What you should do -
Going through the data below, please show each line containing the string "based".

Supplied data -
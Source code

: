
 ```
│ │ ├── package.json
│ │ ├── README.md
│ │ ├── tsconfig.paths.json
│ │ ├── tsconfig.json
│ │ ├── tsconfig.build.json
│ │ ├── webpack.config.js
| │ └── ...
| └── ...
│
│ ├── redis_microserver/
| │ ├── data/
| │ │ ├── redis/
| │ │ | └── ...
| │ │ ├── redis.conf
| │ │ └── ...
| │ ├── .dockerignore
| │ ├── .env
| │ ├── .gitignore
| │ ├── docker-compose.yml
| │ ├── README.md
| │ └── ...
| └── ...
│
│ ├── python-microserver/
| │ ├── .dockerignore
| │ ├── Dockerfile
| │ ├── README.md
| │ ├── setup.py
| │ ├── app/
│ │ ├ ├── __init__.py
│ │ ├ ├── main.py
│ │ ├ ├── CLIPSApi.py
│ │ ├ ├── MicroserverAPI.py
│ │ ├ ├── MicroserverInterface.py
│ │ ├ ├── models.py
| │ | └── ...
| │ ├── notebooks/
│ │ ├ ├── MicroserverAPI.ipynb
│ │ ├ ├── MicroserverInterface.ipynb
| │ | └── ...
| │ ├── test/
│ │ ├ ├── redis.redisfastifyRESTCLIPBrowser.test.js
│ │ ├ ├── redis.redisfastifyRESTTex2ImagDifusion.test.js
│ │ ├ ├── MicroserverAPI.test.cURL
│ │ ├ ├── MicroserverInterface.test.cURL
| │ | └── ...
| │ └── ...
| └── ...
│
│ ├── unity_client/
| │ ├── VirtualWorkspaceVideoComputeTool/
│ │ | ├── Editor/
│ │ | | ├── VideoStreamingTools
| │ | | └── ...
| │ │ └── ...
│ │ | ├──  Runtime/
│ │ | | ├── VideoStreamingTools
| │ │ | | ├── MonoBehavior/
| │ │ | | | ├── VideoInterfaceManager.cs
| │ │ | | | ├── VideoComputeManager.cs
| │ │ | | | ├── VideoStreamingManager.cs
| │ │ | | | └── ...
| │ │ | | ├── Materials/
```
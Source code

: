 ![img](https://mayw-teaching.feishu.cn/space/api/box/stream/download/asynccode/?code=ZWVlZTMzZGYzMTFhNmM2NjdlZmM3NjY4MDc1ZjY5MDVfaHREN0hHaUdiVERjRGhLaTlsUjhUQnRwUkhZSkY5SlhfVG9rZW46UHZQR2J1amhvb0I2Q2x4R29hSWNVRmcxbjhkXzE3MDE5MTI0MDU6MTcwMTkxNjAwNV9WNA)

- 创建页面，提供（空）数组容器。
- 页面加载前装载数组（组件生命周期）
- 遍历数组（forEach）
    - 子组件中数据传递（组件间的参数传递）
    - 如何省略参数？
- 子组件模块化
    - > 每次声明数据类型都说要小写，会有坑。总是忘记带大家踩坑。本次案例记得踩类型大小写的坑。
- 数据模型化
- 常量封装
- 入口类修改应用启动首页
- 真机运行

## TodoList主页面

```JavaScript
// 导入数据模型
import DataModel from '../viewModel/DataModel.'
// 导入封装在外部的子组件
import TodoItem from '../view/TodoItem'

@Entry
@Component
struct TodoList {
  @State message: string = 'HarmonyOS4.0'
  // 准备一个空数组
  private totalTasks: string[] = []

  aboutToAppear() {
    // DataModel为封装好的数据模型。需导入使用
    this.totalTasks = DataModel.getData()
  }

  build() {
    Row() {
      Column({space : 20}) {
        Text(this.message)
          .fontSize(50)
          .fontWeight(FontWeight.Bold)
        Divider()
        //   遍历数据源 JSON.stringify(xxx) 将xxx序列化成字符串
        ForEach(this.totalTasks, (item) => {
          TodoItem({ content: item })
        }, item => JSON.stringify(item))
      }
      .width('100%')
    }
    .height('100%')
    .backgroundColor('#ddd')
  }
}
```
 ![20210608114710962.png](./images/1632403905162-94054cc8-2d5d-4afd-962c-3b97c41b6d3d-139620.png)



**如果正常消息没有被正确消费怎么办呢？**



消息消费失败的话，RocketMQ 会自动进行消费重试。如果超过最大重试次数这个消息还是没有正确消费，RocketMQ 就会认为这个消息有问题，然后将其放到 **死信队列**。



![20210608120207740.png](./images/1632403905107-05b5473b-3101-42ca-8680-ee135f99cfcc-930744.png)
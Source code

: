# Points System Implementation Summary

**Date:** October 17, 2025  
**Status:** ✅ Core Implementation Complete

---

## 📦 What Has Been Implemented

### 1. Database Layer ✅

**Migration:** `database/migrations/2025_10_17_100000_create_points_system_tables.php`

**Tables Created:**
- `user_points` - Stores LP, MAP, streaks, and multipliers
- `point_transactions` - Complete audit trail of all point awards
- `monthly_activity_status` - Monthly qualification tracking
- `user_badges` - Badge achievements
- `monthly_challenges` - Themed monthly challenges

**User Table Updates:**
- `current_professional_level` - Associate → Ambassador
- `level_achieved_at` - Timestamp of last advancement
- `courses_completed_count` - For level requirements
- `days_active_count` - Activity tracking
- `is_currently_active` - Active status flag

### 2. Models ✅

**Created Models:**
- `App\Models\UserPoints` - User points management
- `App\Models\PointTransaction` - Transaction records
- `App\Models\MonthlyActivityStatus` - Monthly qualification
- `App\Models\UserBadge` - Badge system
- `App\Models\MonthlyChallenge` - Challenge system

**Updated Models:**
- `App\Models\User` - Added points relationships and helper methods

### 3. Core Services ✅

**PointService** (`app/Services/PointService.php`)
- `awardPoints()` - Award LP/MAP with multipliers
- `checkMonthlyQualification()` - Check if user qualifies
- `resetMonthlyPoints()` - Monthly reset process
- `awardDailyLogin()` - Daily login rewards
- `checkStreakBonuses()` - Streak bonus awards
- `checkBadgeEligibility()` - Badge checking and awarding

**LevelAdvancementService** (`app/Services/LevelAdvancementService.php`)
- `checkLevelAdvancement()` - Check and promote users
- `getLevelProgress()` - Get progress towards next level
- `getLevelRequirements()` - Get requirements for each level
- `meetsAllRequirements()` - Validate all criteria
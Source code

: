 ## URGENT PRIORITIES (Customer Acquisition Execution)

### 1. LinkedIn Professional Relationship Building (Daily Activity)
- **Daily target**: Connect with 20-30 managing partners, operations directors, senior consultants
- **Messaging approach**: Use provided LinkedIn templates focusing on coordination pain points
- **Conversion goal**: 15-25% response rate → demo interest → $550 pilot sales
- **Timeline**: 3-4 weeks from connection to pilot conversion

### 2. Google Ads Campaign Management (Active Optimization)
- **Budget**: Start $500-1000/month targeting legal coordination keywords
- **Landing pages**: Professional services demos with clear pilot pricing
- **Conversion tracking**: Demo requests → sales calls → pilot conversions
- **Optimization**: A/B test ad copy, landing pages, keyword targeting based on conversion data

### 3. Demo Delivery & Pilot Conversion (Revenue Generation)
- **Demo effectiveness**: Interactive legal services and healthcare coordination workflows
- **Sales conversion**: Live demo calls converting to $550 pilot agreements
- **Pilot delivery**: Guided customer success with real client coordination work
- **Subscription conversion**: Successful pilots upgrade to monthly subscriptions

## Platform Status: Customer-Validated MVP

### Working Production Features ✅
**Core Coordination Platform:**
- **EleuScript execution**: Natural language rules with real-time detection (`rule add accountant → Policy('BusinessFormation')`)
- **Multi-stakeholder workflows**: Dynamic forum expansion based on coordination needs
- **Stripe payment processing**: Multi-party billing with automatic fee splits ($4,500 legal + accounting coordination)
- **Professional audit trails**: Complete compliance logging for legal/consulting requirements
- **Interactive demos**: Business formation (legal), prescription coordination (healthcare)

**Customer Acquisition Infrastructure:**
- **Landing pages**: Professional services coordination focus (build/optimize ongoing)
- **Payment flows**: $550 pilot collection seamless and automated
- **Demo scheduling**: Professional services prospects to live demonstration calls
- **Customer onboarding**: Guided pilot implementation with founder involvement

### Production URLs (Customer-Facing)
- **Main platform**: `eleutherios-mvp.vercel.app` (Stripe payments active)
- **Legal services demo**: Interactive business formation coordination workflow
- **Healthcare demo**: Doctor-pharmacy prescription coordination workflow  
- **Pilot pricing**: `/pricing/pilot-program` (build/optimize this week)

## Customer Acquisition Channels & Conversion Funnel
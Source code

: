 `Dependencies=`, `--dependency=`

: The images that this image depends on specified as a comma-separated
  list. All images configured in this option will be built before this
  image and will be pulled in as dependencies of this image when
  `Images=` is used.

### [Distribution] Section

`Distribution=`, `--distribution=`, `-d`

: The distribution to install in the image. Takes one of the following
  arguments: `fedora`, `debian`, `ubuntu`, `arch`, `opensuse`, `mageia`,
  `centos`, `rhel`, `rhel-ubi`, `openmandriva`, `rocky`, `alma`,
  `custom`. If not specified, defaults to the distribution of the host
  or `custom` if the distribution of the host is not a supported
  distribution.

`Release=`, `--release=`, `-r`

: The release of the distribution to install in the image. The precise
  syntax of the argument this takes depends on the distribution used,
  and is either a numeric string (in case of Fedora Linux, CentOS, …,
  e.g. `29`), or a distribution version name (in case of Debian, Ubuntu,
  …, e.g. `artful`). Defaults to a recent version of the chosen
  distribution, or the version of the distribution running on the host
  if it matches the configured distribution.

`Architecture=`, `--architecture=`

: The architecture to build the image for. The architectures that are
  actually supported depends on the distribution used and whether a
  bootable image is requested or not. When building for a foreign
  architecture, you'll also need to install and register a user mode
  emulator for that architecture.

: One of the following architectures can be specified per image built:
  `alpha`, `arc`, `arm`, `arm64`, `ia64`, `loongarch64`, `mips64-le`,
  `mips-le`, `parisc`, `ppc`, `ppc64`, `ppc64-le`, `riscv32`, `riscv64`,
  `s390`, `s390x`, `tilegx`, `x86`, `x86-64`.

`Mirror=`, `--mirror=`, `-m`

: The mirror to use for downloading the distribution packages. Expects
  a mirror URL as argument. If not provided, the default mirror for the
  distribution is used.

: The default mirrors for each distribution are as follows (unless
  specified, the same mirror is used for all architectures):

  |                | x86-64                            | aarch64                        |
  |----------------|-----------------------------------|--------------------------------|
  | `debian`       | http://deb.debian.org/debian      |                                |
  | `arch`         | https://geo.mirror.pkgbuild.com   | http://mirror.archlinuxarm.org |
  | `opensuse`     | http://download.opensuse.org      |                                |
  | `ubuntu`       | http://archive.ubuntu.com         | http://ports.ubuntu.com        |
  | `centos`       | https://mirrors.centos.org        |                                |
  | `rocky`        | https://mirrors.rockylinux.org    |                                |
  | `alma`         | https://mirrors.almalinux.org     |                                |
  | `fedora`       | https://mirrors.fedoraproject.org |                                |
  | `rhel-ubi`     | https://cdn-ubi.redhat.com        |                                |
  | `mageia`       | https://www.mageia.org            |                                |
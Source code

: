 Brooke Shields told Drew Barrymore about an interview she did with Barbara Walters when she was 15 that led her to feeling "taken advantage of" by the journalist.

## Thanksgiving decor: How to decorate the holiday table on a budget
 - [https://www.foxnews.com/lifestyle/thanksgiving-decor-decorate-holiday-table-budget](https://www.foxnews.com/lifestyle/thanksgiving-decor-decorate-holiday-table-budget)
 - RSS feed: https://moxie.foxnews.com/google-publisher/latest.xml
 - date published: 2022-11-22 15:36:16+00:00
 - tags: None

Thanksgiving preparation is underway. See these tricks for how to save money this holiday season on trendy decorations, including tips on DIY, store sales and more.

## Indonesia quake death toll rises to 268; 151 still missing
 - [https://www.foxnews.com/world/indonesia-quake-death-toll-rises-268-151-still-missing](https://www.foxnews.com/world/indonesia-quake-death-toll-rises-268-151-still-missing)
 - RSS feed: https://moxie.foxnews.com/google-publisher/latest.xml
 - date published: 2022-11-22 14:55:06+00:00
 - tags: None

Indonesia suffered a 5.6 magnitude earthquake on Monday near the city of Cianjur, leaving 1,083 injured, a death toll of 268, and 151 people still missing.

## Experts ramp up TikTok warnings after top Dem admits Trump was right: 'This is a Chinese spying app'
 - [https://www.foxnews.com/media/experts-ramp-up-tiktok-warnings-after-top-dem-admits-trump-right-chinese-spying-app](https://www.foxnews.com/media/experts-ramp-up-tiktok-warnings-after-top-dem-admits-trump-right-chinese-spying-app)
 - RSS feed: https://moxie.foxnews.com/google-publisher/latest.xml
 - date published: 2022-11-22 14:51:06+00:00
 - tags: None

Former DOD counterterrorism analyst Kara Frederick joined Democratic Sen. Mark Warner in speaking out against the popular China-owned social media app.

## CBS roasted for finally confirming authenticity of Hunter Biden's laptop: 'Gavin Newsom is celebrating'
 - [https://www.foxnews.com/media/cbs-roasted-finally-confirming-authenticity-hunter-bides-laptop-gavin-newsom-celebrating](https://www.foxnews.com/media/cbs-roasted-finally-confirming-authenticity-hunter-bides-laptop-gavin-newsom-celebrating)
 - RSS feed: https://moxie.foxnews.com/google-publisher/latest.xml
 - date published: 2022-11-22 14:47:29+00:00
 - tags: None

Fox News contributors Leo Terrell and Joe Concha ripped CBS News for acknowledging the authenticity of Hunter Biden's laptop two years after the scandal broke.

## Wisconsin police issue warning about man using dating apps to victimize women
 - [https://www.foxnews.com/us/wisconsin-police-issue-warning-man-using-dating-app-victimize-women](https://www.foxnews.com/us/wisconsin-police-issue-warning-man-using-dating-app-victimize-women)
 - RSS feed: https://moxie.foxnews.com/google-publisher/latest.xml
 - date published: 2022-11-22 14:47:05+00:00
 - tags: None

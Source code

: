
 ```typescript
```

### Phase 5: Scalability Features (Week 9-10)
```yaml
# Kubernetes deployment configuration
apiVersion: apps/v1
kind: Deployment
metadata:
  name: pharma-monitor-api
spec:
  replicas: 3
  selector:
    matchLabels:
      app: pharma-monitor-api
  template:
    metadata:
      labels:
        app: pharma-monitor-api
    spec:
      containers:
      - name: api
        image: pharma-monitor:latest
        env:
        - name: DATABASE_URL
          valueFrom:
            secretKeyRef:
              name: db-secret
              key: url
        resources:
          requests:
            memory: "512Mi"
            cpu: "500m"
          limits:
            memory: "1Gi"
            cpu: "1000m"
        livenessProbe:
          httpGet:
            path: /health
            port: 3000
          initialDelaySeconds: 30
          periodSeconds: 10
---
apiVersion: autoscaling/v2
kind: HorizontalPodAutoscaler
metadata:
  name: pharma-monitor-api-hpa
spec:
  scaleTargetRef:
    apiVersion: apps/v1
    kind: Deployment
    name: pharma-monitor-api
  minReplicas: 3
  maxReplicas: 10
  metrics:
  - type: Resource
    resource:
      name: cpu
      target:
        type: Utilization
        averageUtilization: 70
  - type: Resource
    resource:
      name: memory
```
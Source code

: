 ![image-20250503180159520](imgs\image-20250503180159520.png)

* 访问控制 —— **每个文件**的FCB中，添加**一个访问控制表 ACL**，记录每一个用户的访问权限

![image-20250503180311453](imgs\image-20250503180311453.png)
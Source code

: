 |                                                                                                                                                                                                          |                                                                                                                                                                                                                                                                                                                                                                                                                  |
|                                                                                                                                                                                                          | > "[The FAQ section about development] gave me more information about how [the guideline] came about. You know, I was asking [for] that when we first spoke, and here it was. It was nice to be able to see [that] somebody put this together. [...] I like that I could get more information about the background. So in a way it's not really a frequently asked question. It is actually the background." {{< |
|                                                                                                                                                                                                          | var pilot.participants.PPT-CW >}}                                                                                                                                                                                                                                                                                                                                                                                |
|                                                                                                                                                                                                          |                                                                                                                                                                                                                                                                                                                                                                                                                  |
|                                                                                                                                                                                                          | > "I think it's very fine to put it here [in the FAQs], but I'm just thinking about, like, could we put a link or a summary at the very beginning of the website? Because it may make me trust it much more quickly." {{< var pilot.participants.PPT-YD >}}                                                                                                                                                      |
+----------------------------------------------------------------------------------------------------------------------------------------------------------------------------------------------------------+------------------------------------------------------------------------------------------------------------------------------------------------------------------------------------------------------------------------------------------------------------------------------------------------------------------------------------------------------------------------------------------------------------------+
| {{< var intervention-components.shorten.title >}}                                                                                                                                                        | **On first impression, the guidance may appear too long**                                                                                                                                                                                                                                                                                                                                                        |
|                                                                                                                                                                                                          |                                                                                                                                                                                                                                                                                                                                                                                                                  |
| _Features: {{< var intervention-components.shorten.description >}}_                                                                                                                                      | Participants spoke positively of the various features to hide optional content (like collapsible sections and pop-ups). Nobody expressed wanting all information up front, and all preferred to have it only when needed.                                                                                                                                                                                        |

Answer to this exercise -
- **Optimization**: A/B test ad copy, landing pages, keyword targeting based on conversion data
- **Multi-stakeholder workflows**: Dynamic forum expansion based on coordination needs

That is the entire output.